Directions » If a line of the data below holds the string "Expand", copy it.

(Dataset entries)

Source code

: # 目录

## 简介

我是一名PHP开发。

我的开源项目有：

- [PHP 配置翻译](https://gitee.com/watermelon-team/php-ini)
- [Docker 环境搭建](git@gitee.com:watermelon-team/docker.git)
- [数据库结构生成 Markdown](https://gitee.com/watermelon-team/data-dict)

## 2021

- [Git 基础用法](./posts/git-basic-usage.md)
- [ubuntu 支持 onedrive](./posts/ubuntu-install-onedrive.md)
--
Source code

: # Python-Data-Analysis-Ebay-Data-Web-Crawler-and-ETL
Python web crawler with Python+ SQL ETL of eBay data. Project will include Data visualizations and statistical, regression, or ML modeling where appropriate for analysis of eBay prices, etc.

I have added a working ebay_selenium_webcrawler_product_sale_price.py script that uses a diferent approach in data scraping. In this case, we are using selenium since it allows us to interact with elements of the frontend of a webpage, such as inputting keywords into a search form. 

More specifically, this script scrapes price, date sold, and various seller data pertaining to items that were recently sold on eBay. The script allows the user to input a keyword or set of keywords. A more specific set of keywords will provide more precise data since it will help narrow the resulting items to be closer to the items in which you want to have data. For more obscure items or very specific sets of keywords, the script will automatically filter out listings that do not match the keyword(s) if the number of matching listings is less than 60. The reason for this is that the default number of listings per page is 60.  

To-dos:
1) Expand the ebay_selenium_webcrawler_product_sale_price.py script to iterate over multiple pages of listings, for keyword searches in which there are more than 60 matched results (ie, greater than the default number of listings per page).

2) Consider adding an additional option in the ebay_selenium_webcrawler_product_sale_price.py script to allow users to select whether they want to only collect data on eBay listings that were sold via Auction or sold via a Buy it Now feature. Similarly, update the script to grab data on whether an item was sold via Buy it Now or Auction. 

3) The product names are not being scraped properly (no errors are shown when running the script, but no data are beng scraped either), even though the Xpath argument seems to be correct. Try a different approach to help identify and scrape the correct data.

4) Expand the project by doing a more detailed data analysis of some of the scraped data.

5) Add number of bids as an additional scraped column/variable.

Exercise answer »
1) Expand the ebay_selenium_webcrawler_product_sale_price.py script to iterate over multiple pages of listings, for keyword searches in which there are more than 60 matched results (ie, greater than the default number of listings per page).
4) Expand the project by doing a more detailed data analysis of some of the scraped data.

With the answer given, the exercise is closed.